Start of Provided records

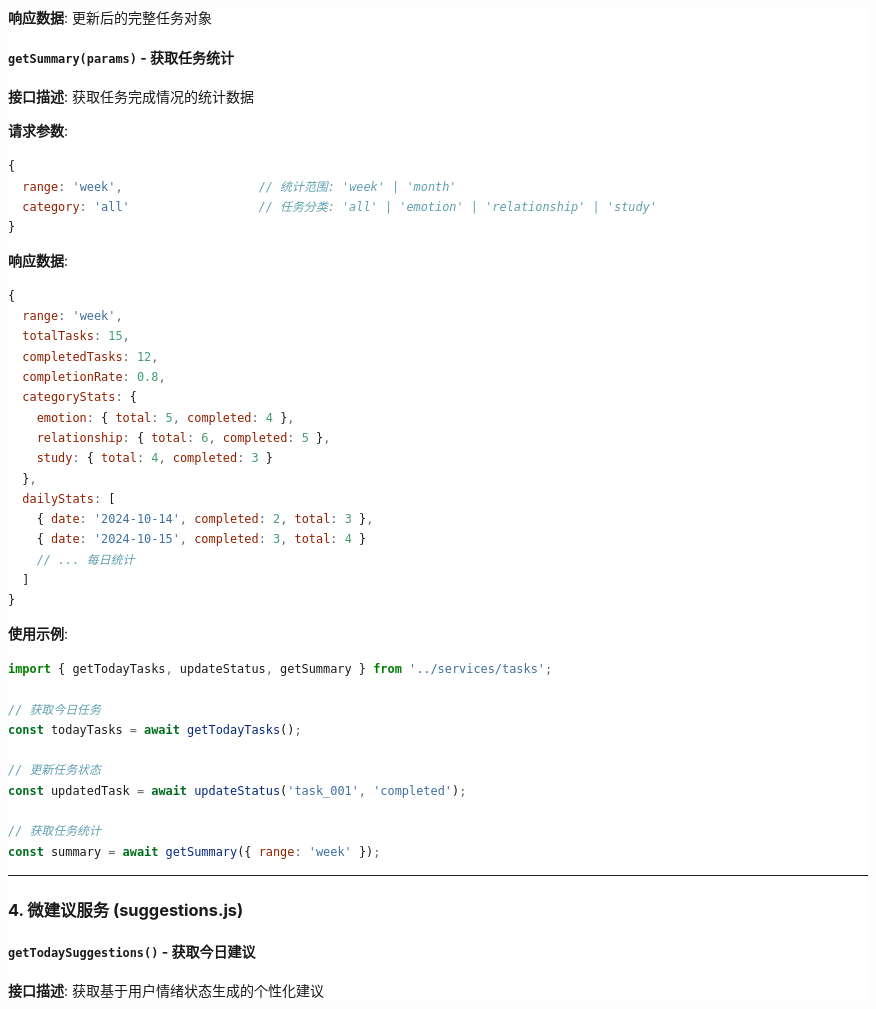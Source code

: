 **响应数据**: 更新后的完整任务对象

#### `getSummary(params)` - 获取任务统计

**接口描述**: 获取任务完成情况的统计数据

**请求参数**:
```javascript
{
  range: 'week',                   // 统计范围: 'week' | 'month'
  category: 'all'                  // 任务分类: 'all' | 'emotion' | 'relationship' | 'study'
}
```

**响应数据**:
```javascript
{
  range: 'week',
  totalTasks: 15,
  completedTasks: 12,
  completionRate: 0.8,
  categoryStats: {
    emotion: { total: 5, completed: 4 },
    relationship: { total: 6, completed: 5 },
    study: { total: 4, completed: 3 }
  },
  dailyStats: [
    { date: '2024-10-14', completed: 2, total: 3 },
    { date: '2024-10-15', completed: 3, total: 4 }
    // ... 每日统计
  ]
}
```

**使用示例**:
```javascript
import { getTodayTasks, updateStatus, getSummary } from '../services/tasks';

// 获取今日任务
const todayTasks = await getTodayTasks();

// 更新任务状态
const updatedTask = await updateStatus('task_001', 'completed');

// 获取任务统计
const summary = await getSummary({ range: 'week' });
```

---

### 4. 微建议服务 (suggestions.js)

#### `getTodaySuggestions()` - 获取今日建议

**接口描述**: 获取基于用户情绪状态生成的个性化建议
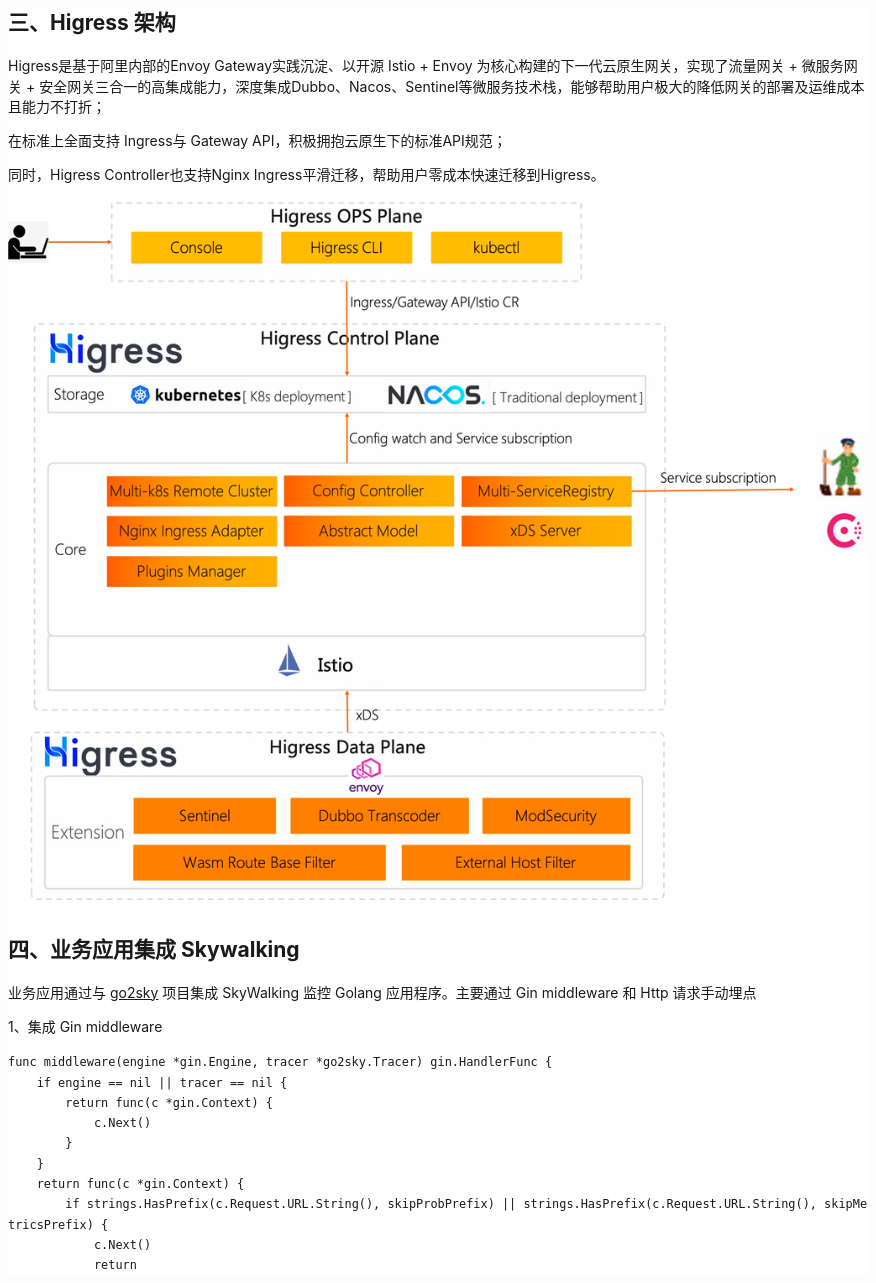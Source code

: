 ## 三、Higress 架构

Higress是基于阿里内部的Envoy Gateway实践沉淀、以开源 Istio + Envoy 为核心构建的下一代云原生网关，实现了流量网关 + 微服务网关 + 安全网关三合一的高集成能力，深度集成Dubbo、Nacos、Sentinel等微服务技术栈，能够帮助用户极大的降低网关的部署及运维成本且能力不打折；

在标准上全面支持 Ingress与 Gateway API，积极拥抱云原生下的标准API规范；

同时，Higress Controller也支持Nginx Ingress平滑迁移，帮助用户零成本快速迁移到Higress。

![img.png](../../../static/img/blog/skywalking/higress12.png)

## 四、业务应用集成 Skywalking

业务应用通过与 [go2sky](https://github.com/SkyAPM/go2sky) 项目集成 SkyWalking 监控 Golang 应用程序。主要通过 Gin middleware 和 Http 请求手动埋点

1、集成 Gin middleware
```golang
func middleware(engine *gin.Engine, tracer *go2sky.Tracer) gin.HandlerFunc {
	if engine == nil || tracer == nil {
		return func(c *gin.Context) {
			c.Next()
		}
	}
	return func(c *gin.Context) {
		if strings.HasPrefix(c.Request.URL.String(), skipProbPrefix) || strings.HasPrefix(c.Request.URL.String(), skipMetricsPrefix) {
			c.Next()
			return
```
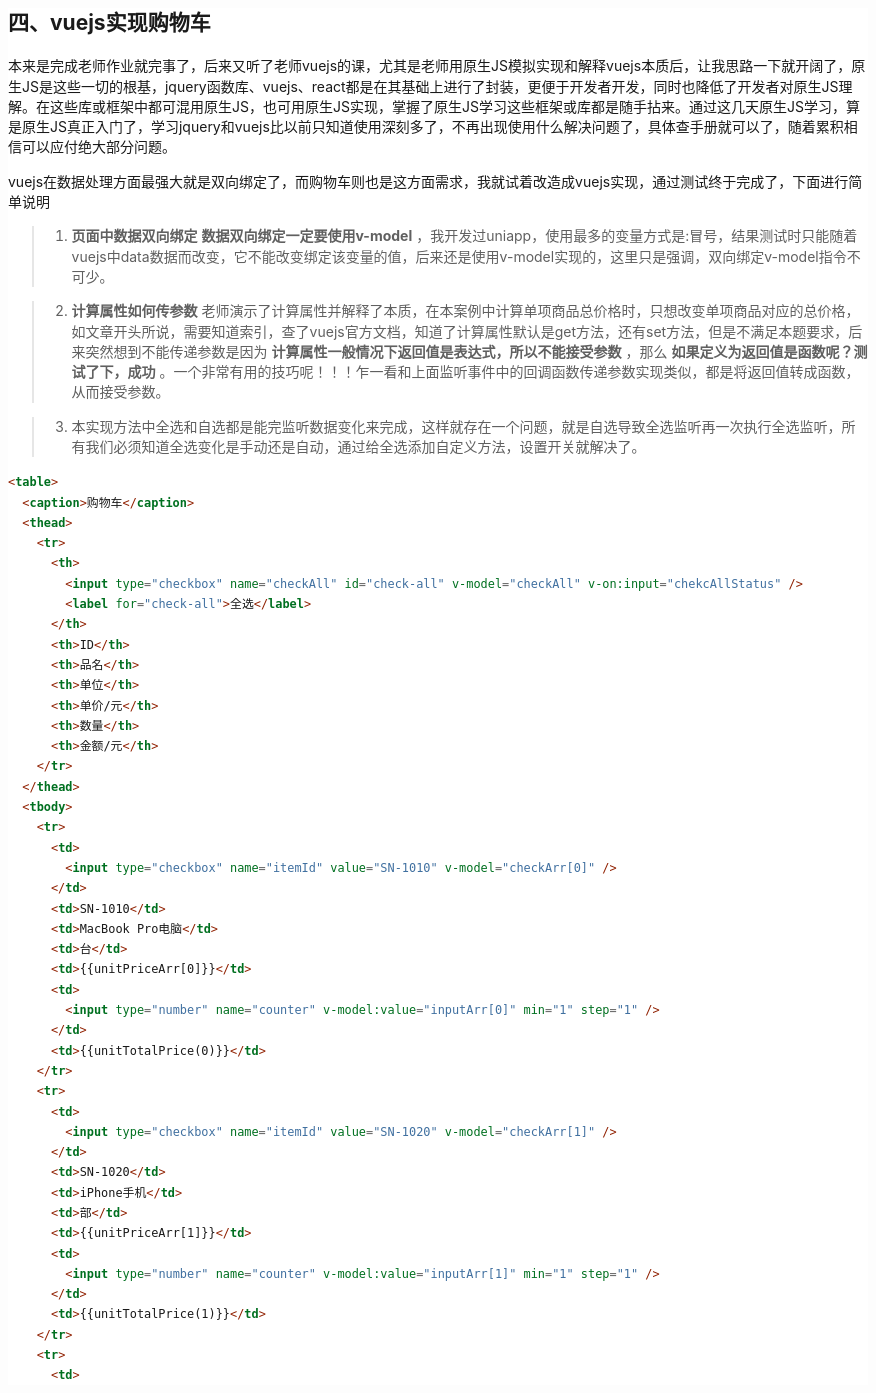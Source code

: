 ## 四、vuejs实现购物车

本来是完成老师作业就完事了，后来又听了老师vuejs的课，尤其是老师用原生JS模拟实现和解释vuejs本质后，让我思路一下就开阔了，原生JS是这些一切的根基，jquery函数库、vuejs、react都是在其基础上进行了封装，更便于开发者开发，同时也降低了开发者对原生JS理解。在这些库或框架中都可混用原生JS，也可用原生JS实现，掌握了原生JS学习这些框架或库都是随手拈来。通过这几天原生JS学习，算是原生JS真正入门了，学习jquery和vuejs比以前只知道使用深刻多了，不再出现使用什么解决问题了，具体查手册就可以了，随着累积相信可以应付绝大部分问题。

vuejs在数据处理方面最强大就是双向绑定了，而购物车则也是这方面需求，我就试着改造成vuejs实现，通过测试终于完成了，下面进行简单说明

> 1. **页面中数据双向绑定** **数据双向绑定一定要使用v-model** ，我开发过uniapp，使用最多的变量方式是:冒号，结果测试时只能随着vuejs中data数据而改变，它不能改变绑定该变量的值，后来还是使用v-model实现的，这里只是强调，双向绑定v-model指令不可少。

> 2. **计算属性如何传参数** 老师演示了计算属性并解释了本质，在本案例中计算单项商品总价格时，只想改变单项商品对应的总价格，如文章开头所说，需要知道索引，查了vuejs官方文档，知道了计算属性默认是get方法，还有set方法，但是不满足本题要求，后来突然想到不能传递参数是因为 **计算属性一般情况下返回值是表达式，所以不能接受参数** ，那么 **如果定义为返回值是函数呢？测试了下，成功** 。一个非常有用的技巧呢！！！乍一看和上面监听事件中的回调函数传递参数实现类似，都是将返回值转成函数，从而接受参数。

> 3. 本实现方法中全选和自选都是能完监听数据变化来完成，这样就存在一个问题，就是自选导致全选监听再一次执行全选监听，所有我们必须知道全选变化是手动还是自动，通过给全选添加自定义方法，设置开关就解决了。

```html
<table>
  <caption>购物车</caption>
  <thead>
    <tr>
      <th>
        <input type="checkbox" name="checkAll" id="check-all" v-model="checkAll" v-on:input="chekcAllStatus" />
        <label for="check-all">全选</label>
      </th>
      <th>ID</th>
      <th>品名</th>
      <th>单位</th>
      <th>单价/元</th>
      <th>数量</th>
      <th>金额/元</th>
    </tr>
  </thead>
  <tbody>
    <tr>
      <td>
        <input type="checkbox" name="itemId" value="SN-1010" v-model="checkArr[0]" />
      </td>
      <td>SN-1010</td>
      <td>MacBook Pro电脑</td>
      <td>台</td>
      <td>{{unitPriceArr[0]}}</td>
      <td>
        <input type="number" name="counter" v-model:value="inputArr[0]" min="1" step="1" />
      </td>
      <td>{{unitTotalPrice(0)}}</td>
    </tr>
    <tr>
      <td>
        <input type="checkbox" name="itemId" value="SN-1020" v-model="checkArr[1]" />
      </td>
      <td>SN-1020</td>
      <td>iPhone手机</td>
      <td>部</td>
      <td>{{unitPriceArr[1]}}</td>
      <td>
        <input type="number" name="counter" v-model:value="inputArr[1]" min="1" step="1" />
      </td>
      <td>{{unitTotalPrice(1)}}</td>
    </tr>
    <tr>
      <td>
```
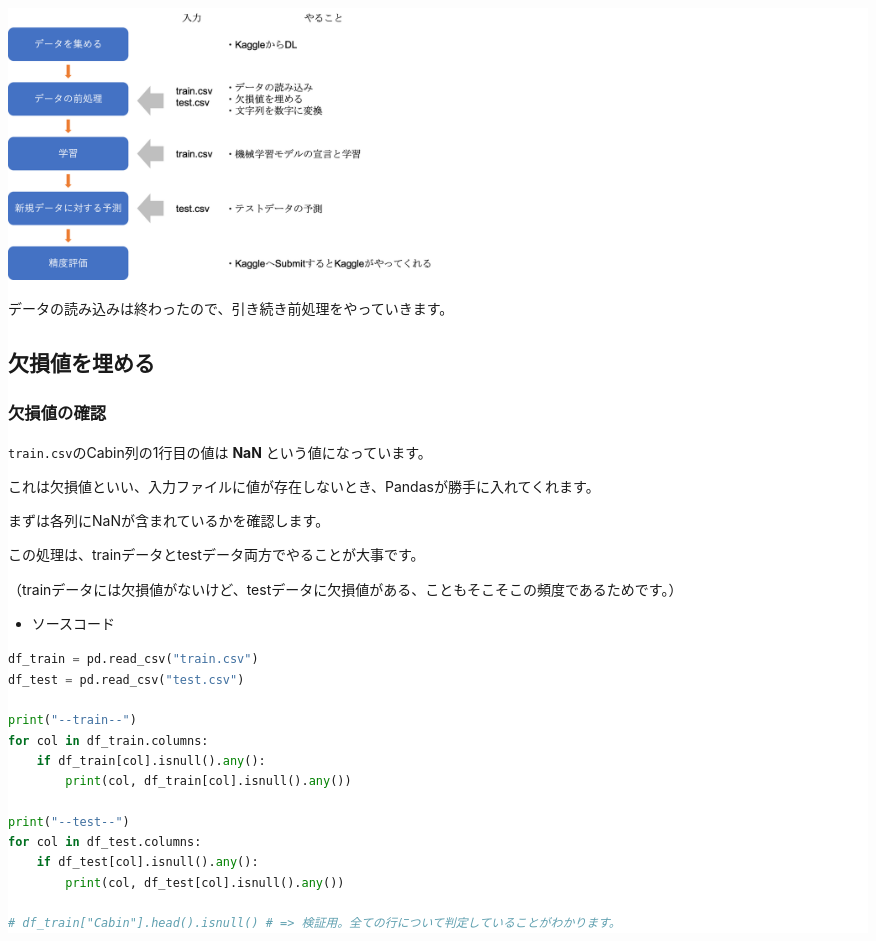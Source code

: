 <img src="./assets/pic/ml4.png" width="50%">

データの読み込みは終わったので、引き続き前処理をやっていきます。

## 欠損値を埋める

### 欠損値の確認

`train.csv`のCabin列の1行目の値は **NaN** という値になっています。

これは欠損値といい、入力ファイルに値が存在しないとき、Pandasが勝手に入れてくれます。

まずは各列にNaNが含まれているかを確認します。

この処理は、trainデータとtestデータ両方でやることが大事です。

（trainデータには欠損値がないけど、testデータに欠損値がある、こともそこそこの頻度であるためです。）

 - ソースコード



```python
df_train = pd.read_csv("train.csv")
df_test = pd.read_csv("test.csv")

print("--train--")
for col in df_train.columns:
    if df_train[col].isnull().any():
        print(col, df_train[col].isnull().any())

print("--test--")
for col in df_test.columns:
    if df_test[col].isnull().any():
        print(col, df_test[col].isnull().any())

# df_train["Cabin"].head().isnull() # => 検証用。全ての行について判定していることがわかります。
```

End of Provided records

Copy out each line of the entries that holds "week".

- _Answer to the exercise_:
  range: 'week',                   // 统计范围: 'week' | 'month'
  range: 'week',
const summary = await getSummary({ range: 'week' });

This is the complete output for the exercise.